== Segment start ==

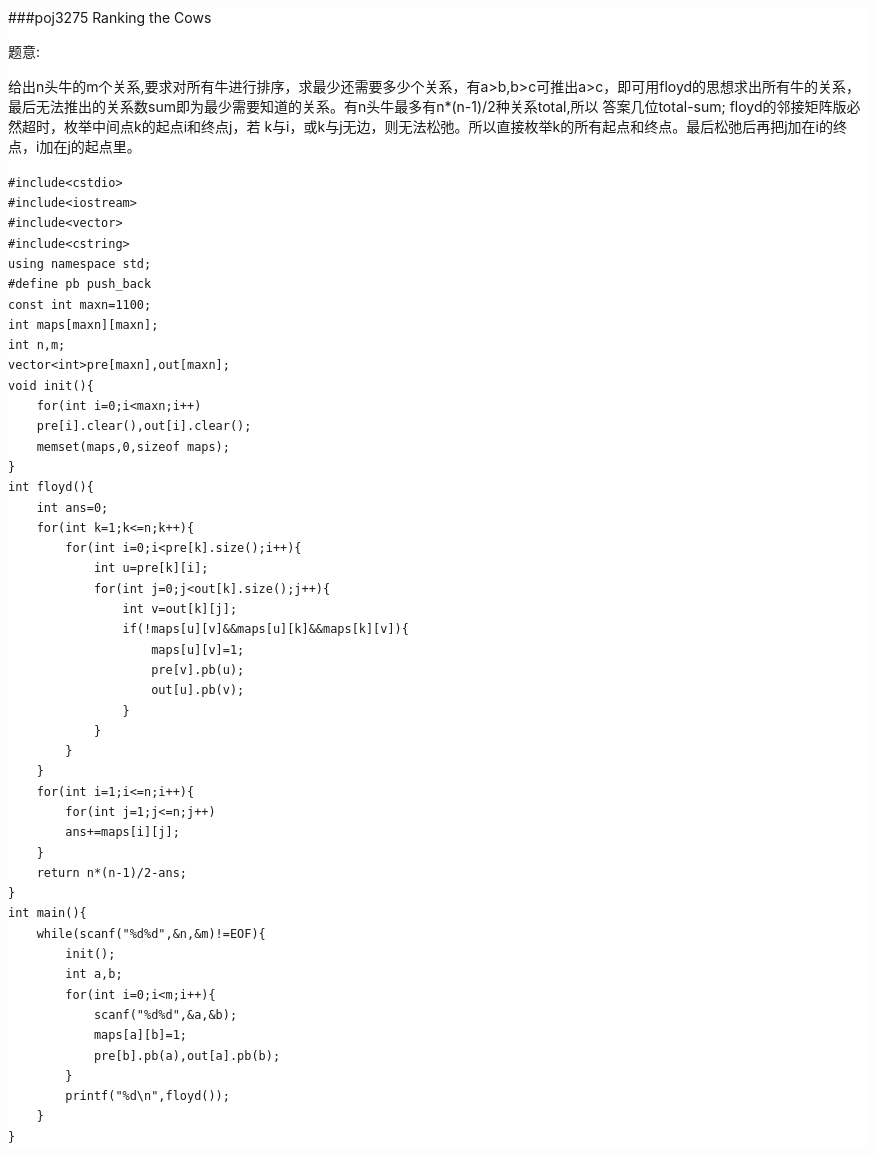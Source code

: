 ###poj3275 Ranking the Cows


题意:

给出n头牛的m个关系,要求对所有牛进行排序，求最少还需要多少个关系，有a>b,b>c可推出a>c，即可用floyd的思想求出所有牛的关系，最后无法推出的关系数sum即为最少需要知道的关系。有n头牛最多有n*(n-1)/2种关系total,所以 答案几位total-sum;
floyd的邻接矩阵版必然超时，枚举中间点k的起点i和终点j，若 k与i，或k与j无边，则无法松弛。所以直接枚举k的所有起点和终点。最后松弛后再把j加在i的终点，i加在j的起点里。

	#include<cstdio>
	#include<iostream>
	#include<vector>
	#include<cstring>
	using namespace std;
	#define pb push_back
	const int maxn=1100;
	int maps[maxn][maxn];
	int n,m;
	vector<int>pre[maxn],out[maxn];
	void init(){
		for(int i=0;i<maxn;i++)
		pre[i].clear(),out[i].clear();
		memset(maps,0,sizeof maps);
	}
	int floyd(){
		int ans=0;
		for(int k=1;k<=n;k++){
			for(int i=0;i<pre[k].size();i++){
				int u=pre[k][i];
				for(int j=0;j<out[k].size();j++){
					int v=out[k][j];
					if(!maps[u][v]&&maps[u][k]&&maps[k][v]){
						maps[u][v]=1;
						pre[v].pb(u);
						out[u].pb(v);
					}
				}
			}
		}
		for(int i=1;i<=n;i++){
			for(int j=1;j<=n;j++)
			ans+=maps[i][j];
		}
		return n*(n-1)/2-ans;
	}
	int main(){
		while(scanf("%d%d",&n,&m)!=EOF){
			init();
			int a,b;
			for(int i=0;i<m;i++){
				scanf("%d%d",&a,&b);
				maps[a][b]=1;
				pre[b].pb(a),out[a].pb(b);
			}
			printf("%d\n",floyd());
		}
	}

== Segment end ==

■ EXERCISE AIM: A line belongs in the answer if it contains the word "maxn"; please copy each such line from the material.

■ EXERCISE ANSWER:
	const int maxn=1100;
	int maps[maxn][maxn];
	vector<int>pre[maxn],out[maxn];
		for(int i=0;i<maxn;i++)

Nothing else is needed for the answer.